April 22 – Vitalis of Gaza; Theodore of Sykeon

Vitalis of Gaza (d. ca. 625) was a monk from Gaza who at age 60 moved to Alexandria, citing Gaza’s deplorable lack of prostitutes. He spent his days working, and his money in the red-lampada district. His custom was to hire a prostitute for the night, tell her to take the shift off and sleep, whereupon he prayed until dawn for her salvation. Each night he went to a different prostitute, working his way through his little black codex, then going back to the alphas and starting over. He swore them to secrecy, though, so his reputation in the city was a bit soiled. People spat at him and threw things at him, but he bore it all silently. Through his intercessions, many of these women were able to leave their trade and get married, go to monasteries, or find more wholesome day jobs.

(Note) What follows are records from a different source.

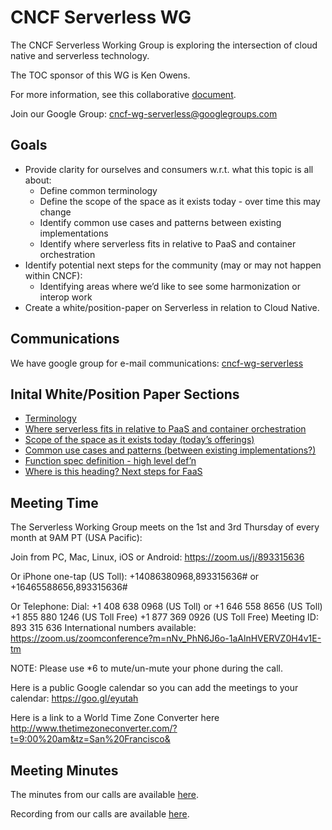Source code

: # CNCF Serverless WG

The CNCF Serverless Working Group is exploring the intersection of cloud native and serverless technology.

The TOC sponsor of this WG is Ken Owens.

For more information, see this collaborative [document](https://goo.gl/udD8Fx).

Join our Google Group: cncf-wg-serverless@googlegroups.com

## Goals

* Provide clarity for ourselves and consumers w.r.t. what this topic is all about:
  * Define common terminology
  * Define the scope of the space as it exists today - over time this may change
  * Identify common use cases and patterns between existing implementations
  * Identify where serverless fits in relative to PaaS and container orchestration
* Identify potential next steps for the community (may or may not happen within CNCF):
  * Identifying areas where we’d like to see some harmonization or interop work
* Create a white/position-paper on Serverless in relation to Cloud Native.

## Communications

We have google group for e-mail communications: [cncf-wg-serverless](https://groups.google.com/forum/#!forum/cncf-wg-serverless)

## Inital White/Position Paper Sections
* [Terminology](https://docs.google.com/document/d/1iFCrNz7q7Fh4t4RzmPXwzsH4ZfIyrVAhTKxE5oHT09Y/edit)
* [Where serverless fits in relative to PaaS and container orchestration](https://docs.google.com/document/d/1cXLaPxArpst1YNE9acuDW7tf1Gs6NTfohEpqif75qMI/edit)
* [Scope of the space as it exists today (today’s offerings)](https://docs.google.com/document/d/1FZSiVqlqTY6gtHfZzdUIMrPPgK_PHHDqwJdqhOztx_I/edit)
* [Common use cases and patterns (between existing implementations?)](https://docs.google.com/document/d/13W-ggMjZefvfAUiuRaRunSGiEloVW0BI3XmdBm7kTII/edit)
* [Function spec definition - high level def’n](https://docs.google.com/document/d/1BZDifLyZ8l5TZiokFnV_l1LHeugejflaNqzU-Ga4psg/edit#heading=h.nezw7xf3s4im)
* [Where is this heading? Next steps for FaaS](https://docs.google.com/document/d/1X4v06SfTH-A5AdC5yWpq9KRgdSP8XSSlpjy3KPdoZfU/edit)

## Meeting Time
The Serverless Working Group meets on the 1st and 3rd Thursday of every month at 9AM PT (USA Pacific):

Join from PC, Mac, Linux, iOS or Android: https://zoom.us/j/893315636

Or iPhone one-tap (US Toll):  +14086380968,893315636# or +16465588656,893315636#

Or Telephone:
    Dial: +1 408 638 0968 (US Toll) or +1 646 558 8656 (US Toll)
    +1 855 880 1246 (US Toll Free)
    +1 877 369 0926 (US Toll Free)
    Meeting ID: 893 315 636
    International numbers available: https://zoom.us/zoomconference?m=nNv_PhN6J6o-1aAlnHVERVZ0H4v1E-tm
    
NOTE: Please use *6 to mute/un-mute your phone during the call.
    
Here is a public Google calendar so you can add the meetings to your calendar: https://goo.gl/eyutah

Here is a link to a World Time Zone Converter here http://www.thetimezoneconverter.com/?t=9:00%20am&tz=San%20Francisco&

## Meeting Minutes

The minutes from our calls are available
[here](https://docs.google.com/document/d/1OVF68rpuPK5shIHILK9JOqlZBbfe91RNzQ7u_P7YCDE/edit#).

Recording from our calls are available [here](https://www.youtube.com/playlist?list=PLj6h78yzYM2Ph7YoBIgsZNW_RGJvNlFOt).
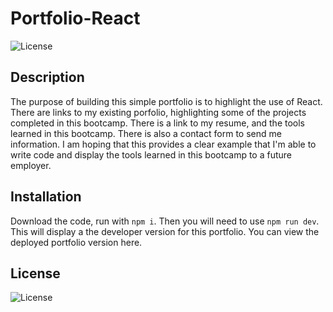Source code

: # Portfolio-React
![License](https://img.shields.io/badge/License-MIT-yellow.svg)

## Description
The purpose of building this simple portfolio is to highlight the use of React. There are links to my existing porfolio, highlighting some of the projects completed in this bootcamp.  There is a link to my resume, and the tools learned in this bootcamp. There is also a contact form to send me information. I am hoping that this provides a clear example that I'm able to write code and display the tools learned in this bootcamp to a future employer. 

## Installation
Download the code, run with `npm i`. Then you will need to use `npm run dev`. This will display a the developer version for this portfolio.  You can view the deployed portfolio version here. 

## License 
![License](https://img.shields.io/badge/License-MIT-yellow.svg)


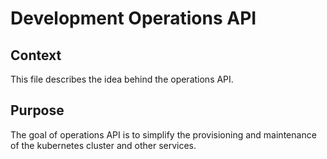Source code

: # Development Operations API

## Context
This file describes the idea behind the operations API.

## Purpose
The goal of operations API is to simplify the provisioning and maintenance of the kubernetes cluster and other services.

Finally a good, upstanding citizen struck him on the head with something unpleasantly heavy and hard, and after he staggered back to his cell, he died. All the prostitutes and ex-prostitutes of the city came to his vigil and funeral, and the true nature of his work was revealed. Many miracles took place at his grave and it became a pilgrimage destination. Better yet, he was allowed to remain in it. He is, of course, the patron saint of prostitutes.

Theodore of Sykeon (d. 613) was the son of either a camel-riding circus acrobat or an imperial messenger (if indeed there is a difference). His mother was a self-prostituting innkeeper. When he was six, she gave him a golden belt and began to plan a civil service career for him, but St. George (Apr 23) came to her in a dream and nixed the idea. Her lucky break came when she hired a fabulous cook, the inn got three stars in the Michelin Red Guide, business boomed, and she was able to quit her night job (if you get my drift). She landed a respectable husband, and left the inn and the boy to her sister.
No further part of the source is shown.